Exactly as they appear, set down all of the records.
┌──
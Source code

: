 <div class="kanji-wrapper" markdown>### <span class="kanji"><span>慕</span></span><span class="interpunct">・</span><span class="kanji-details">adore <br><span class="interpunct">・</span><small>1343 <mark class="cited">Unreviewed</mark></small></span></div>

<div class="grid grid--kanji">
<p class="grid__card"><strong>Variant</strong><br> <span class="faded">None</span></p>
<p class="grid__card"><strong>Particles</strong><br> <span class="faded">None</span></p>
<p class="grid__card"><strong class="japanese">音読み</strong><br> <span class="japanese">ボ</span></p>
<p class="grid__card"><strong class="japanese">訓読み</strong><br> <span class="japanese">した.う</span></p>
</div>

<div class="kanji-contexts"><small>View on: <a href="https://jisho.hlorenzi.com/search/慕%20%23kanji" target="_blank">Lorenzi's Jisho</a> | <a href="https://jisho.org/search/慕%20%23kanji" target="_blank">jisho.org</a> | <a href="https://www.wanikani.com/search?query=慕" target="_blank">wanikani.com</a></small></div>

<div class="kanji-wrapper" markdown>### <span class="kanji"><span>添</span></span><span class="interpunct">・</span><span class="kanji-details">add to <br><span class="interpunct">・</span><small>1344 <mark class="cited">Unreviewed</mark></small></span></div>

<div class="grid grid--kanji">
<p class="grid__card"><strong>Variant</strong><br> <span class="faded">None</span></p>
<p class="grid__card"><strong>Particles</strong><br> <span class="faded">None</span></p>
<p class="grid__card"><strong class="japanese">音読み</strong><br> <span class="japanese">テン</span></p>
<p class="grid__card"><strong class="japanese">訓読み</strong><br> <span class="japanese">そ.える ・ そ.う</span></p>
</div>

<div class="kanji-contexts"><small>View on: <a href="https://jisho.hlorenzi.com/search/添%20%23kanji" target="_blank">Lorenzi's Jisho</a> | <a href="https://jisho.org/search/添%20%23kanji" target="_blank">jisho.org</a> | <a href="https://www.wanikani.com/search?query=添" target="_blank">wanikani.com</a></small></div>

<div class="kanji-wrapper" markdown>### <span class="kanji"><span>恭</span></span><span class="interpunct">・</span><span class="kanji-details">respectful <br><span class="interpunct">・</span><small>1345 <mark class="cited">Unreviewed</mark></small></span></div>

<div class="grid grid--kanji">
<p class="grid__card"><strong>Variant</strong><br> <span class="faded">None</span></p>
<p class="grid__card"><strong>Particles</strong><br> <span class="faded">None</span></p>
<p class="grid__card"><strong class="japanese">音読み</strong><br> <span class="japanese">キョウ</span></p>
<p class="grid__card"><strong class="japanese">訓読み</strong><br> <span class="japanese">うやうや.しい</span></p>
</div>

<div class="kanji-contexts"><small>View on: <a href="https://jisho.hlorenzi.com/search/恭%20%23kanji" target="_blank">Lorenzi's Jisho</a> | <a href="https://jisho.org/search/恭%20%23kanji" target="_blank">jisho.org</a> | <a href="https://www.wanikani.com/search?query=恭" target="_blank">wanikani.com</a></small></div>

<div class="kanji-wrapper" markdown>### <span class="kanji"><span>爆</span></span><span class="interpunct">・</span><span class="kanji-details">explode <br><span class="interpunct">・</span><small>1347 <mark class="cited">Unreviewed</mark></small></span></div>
└──
▶ Answer below
Source code

: <div class="kanji-wrapper" markdown>### <span class="kanji"><span>慕</span></span><span class="interpunct">・</span><span class="kanji-details">adore <br><span class="interpunct">・</span><small>1343 <mark class="cited">Unreviewed</mark></small></span></div>

<div class="grid grid--kanji">
<p class="grid__card"><strong>Variant</strong><br> <span class="faded">None</span></p>
<p class="grid__card"><strong>Particles</strong><br> <span class="faded">None</span></p>
<p class="grid__card"><strong class="japanese">音読み</strong><br> <span class="japanese">ボ</span></p>
<p class="grid__card"><strong class="japanese">訓読み</strong><br> <span class="japanese">した.う</span></p>
</div>

<div class="kanji-contexts"><small>View on: <a href="https://jisho.hlorenzi.com/search/慕%20%23kanji" target="_blank">Lorenzi's Jisho</a> | <a href="https://jisho.org/search/慕%20%23kanji" target="_blank">jisho.org</a> | <a href="https://www.wanikani.com/search?query=慕" target="_blank">wanikani.com</a></small></div>

<div class="kanji-wrapper" markdown>### <span class="kanji"><span>添</span></span><span class="interpunct">・</span><span class="kanji-details">add to <br><span class="interpunct">・</span><small>1344 <mark class="cited">Unreviewed</mark></small></span></div>

<div class="grid grid--kanji">
<p class="grid__card"><strong>Variant</strong><br> <span class="faded">None</span></p>
<p class="grid__card"><strong>Particles</strong><br> <span class="faded">None</span></p>
<p class="grid__card"><strong class="japanese">音読み</strong><br> <span class="japanese">テン</span></p>
<p class="grid__card"><strong class="japanese">訓読み</strong><br> <span class="japanese">そ.える ・ そ.う</span></p>
</div>

<div class="kanji-contexts"><small>View on: <a href="https://jisho.hlorenzi.com/search/添%20%23kanji" target="_blank">Lorenzi's Jisho</a> | <a href="https://jisho.org/search/添%20%23kanji" target="_blank">jisho.org</a> | <a href="https://www.wanikani.com/search?query=添" target="_blank">wanikani.com</a></small></div>

<div class="kanji-wrapper" markdown>### <span class="kanji"><span>恭</span></span><span class="interpunct">・</span><span class="kanji-details">respectful <br><span class="interpunct">・</span><small>1345 <mark class="cited">Unreviewed</mark></small></span></div>

<div class="grid grid--kanji">
<p class="grid__card"><strong>Variant</strong><br> <span class="faded">None</span></p>
<p class="grid__card"><strong>Particles</strong><br> <span class="faded">None</span></p>
<p class="grid__card"><strong class="japanese">音読み</strong><br> <span class="japanese">キョウ</span></p>
<p class="grid__card"><strong class="japanese">訓読み</strong><br> <span class="japanese">うやうや.しい</span></p>
</div>

<div class="kanji-contexts"><small>View on: <a href="https://jisho.hlorenzi.com/search/恭%20%23kanji" target="_blank">Lorenzi's Jisho</a> | <a href="https://jisho.org/search/恭%20%23kanji" target="_blank">jisho.org</a> | <a href="https://www.wanikani.com/search?query=恭" target="_blank">wanikani.com</a></small></div>

<div class="kanji-wrapper" markdown>### <span class="kanji"><span>爆</span></span><span class="interpunct">・</span><span class="kanji-details">explode <br><span class="interpunct">・</span><small>1347 <mark class="cited">Unreviewed</mark></small></span></div>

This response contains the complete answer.